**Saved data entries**

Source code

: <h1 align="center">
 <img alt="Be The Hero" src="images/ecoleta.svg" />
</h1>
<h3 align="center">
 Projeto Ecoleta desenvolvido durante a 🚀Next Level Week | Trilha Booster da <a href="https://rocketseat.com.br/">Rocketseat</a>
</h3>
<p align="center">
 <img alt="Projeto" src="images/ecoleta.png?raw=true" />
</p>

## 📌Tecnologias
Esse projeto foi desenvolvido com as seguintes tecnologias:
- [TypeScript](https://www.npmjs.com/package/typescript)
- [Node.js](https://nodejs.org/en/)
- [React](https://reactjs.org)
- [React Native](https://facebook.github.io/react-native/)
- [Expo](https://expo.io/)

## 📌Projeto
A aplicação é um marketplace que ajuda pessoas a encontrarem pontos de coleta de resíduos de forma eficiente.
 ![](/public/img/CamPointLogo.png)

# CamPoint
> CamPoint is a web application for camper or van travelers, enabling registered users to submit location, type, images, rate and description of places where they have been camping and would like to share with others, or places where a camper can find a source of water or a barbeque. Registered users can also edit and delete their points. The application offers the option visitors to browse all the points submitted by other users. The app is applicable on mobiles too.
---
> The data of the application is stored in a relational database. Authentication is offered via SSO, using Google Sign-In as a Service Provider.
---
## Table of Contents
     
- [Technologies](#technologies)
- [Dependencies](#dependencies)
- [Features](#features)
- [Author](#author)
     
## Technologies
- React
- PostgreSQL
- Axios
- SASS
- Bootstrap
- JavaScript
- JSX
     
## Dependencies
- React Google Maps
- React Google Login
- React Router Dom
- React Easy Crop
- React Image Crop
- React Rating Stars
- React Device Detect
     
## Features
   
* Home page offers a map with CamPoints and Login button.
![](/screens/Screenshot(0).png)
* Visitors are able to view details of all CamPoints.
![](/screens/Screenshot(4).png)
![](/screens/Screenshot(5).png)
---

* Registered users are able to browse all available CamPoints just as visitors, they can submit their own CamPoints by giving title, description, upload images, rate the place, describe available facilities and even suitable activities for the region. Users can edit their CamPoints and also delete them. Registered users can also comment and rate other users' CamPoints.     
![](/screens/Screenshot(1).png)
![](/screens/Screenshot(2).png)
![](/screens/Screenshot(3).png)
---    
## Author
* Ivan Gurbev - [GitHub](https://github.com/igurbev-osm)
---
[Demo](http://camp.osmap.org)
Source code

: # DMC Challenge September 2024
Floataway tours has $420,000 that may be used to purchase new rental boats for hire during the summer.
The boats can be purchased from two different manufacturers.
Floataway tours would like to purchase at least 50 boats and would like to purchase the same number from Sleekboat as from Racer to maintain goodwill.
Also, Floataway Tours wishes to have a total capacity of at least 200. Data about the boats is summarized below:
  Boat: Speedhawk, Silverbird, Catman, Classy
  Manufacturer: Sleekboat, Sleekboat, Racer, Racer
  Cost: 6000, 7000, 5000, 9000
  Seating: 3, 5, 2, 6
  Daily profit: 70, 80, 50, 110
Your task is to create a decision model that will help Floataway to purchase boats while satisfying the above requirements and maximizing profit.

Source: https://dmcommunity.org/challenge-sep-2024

---

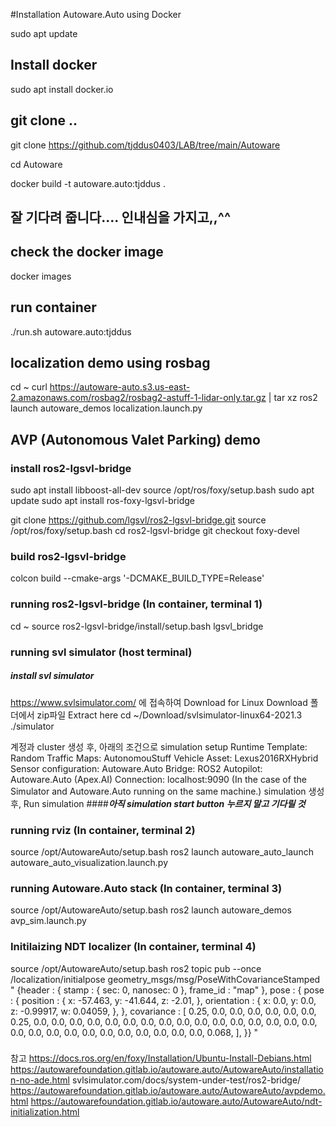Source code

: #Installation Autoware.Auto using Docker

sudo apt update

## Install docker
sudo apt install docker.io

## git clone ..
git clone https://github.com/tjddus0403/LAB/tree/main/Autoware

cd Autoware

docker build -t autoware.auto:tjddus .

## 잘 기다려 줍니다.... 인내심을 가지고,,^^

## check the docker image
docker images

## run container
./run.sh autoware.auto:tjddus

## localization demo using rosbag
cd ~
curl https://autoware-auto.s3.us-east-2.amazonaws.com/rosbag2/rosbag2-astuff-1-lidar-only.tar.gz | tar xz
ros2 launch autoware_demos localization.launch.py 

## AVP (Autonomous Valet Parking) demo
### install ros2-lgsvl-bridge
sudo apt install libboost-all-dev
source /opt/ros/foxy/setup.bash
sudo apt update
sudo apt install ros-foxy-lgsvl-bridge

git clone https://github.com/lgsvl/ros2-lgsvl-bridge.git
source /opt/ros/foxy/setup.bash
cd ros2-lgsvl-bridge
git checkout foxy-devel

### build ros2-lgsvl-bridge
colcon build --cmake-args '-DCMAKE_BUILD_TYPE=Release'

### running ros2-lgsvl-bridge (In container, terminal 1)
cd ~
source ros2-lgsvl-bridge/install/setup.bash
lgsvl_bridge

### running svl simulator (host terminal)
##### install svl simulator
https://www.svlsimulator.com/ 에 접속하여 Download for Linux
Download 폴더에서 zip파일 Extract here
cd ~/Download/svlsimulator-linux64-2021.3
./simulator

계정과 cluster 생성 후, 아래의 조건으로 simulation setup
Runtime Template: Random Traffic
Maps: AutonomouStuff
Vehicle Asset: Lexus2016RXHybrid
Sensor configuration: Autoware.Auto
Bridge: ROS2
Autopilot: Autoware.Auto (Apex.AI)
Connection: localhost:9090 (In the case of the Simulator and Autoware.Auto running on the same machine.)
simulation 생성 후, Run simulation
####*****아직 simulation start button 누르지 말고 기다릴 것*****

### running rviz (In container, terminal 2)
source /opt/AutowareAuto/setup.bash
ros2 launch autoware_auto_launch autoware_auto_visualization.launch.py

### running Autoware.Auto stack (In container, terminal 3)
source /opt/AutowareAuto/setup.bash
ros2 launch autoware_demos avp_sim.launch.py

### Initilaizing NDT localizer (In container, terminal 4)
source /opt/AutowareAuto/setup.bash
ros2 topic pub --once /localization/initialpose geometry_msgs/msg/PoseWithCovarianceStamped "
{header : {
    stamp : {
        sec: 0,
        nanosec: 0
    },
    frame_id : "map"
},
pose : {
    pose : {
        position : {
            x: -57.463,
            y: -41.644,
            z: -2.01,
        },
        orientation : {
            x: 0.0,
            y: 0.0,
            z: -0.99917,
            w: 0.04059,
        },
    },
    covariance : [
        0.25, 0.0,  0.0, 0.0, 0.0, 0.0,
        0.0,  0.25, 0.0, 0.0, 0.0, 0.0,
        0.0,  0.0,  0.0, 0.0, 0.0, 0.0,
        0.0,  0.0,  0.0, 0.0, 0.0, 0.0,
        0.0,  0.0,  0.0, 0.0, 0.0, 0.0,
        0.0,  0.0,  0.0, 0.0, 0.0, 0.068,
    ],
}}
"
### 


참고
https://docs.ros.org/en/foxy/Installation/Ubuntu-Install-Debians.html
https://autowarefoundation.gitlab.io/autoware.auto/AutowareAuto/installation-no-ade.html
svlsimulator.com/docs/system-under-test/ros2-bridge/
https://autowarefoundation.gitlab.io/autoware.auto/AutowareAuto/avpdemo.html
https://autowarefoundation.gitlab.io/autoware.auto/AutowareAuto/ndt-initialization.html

**EXERCISE GOAL**
Out of the data above, transcribe exactly and only the lines starting with the line that has "- React Google Maps" and going on through the line that has "Floataway tours has", both included.

**SOLUTION**
- React Google Maps
- React Google Login
- React Router Dom
- React Easy Crop
- React Image Crop
- React Rating Stars
- React Device Detect
     
## Features
   
* Home page offers a map with CamPoints and Login button.
![](/screens/Screenshot(0).png)
* Visitors are able to view details of all CamPoints.
![](/screens/Screenshot(4).png)
![](/screens/Screenshot(5).png)
---

* Registered users are able to browse all available CamPoints just as visitors, they can submit their own CamPoints by giving title, description, upload images, rate the place, describe available facilities and even suitable activities for the region. Users can edit their CamPoints and also delete them. Registered users can also comment and rate other users' CamPoints.     
![](/screens/Screenshot(1).png)
![](/screens/Screenshot(2).png)
![](/screens/Screenshot(3).png)
---    
## Author
* Ivan Gurbev - [GitHub](https://github.com/igurbev-osm)
---
[Demo](http://camp.osmap.org)
Source code

: # DMC Challenge September 2024
Floataway tours has $420,000 that may be used to purchase new rental boats for hire during the summer.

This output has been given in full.